[RECORD SET — start]

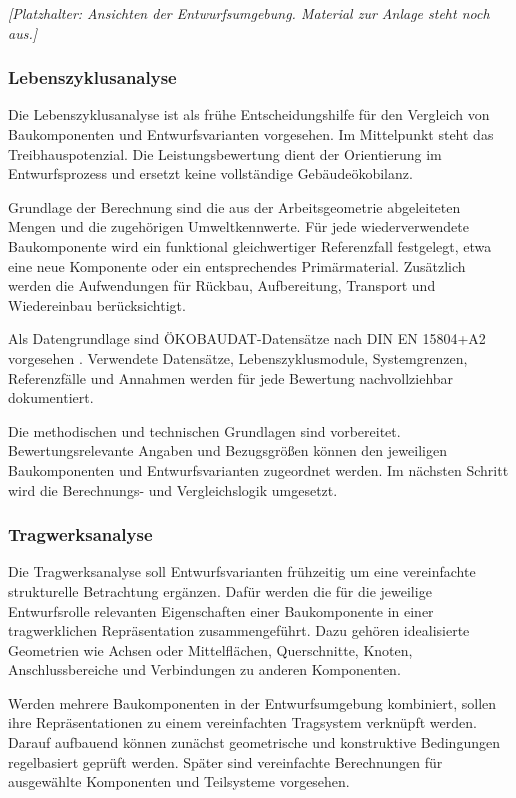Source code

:\documentclass[type=zwischenbericht]{zukunftbau}
\begin{document}
\begin{Figure}[title=Ansichten der Entwurfsumgebung]
\textit{[Platzhalter: Ansichten der Entwurfsumgebung. Material zur Anlage steht noch aus.]}
\end{Figure}

\subsubsection{Lebenszyklusanalyse}
Die Lebenszyklusanalyse ist als frühe Entscheidungshilfe für den Vergleich von Baukomponenten und Entwurfsvarianten vorgesehen. Im Mittelpunkt steht das Treibhauspotenzial. Die \Gls{Leistungsbewertung} dient der Orientierung im Entwurfsprozess und ersetzt keine vollständige Gebäudeökobilanz.

Grundlage der Berechnung sind die aus der Arbeitsgeometrie abgeleiteten Mengen und die zugehörigen Umweltkennwerte. Für jede wiederverwendete Baukomponente wird ein funktional gleichwertiger Referenzfall festgelegt, etwa eine neue Komponente oder ein entsprechendes Primärmaterial. Zusätzlich werden die Aufwendungen für Rückbau, Aufbereitung, Transport und Wiedereinbau berücksichtigt.

Als Datengrundlage sind ÖKOBAUDAT-Datensätze nach DIN EN 15804+A2 vorgesehen \cite{din-en-15804-umweltproduktdeklarationen-2022,bbsr-oekobaudat-handbuch-2023}. Verwendete Datensätze, Lebenszyklusmodule, Systemgrenzen, Referenzfälle und Annahmen werden für jede Bewertung nachvollziehbar dokumentiert.

Die methodischen und technischen Grundlagen sind vorbereitet. Bewertungsrelevante Angaben und Bezugsgrößen können den jeweiligen Baukomponenten und Entwurfsvarianten zugeordnet werden. Im nächsten Schritt wird die Berechnungs- und Vergleichslogik umgesetzt.

\subsubsection{Tragwerksanalyse}
Die Tragwerksanalyse soll Entwurfsvarianten frühzeitig um eine vereinfachte strukturelle Betrachtung ergänzen. Dafür werden die für die jeweilige Entwurfsrolle relevanten Eigenschaften einer Baukomponente in einer tragwerklichen Repräsentation zusammengeführt. Dazu gehören idealisierte Geometrien wie Achsen oder Mittelflächen, Querschnitte, Knoten, Anschlussbereiche und Verbindungen zu anderen Komponenten.

Werden mehrere Baukomponenten in der Entwurfsumgebung kombiniert, sollen ihre Repräsentationen zu einem vereinfachten Tragsystem verknüpft werden. Darauf aufbauend können zunächst geometrische und konstruktive Bedingungen regelbasiert geprüft werden. Später sind vereinfachte Berechnungen für ausgewählte Komponenten und Teilsysteme vorgesehen.
\end{document}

[RECORD SET — finish]

Beginning at the line above that contains "Die Lebenszyklusanalyse ist", return each line exactly through the line that contains "Die Tragwerksanalyse soll", and no others.

Die Lebenszyklusanalyse ist als frühe Entscheidungshilfe für den Vergleich von Baukomponenten und Entwurfsvarianten vorgesehen. Im Mittelpunkt steht das Treibhauspotenzial. Die \Gls{Leistungsbewertung} dient der Orientierung im Entwurfsprozess und ersetzt keine vollständige Gebäudeökobilanz.

Grundlage der Berechnung sind die aus der Arbeitsgeometrie abgeleiteten Mengen und die zugehörigen Umweltkennwerte. Für jede wiederverwendete Baukomponente wird ein funktional gleichwertiger Referenzfall festgelegt, etwa eine neue Komponente oder ein entsprechendes Primärmaterial. Zusätzlich werden die Aufwendungen für Rückbau, Aufbereitung, Transport und Wiedereinbau berücksichtigt.

Als Datengrundlage sind ÖKOBAUDAT-Datensätze nach DIN EN 15804+A2 vorgesehen \cite{din-en-15804-umweltproduktdeklarationen-2022,bbsr-oekobaudat-handbuch-2023}. Verwendete Datensätze, Lebenszyklusmodule, Systemgrenzen, Referenzfälle und Annahmen werden für jede Bewertung nachvollziehbar dokumentiert.

Die methodischen und technischen Grundlagen sind vorbereitet. Bewertungsrelevante Angaben und Bezugsgrößen können den jeweiligen Baukomponenten und Entwurfsvarianten zugeordnet werden. Im nächsten Schritt wird die Berechnungs- und Vergleichslogik umgesetzt.

\subsubsection{Tragwerksanalyse}
Die Tragwerksanalyse soll Entwurfsvarianten frühzeitig um eine vereinfachte strukturelle Betrachtung ergänzen. Dafür werden die für die jeweilige Entwurfsrolle relevanten Eigenschaften einer Baukomponente in einer tragwerklichen Repräsentation zusammengeführt. Dazu gehören idealisierte Geometrien wie Achsen oder Mittelflächen, Querschnitte, Knoten, Anschlussbereiche und Verbindungen zu anderen Komponenten.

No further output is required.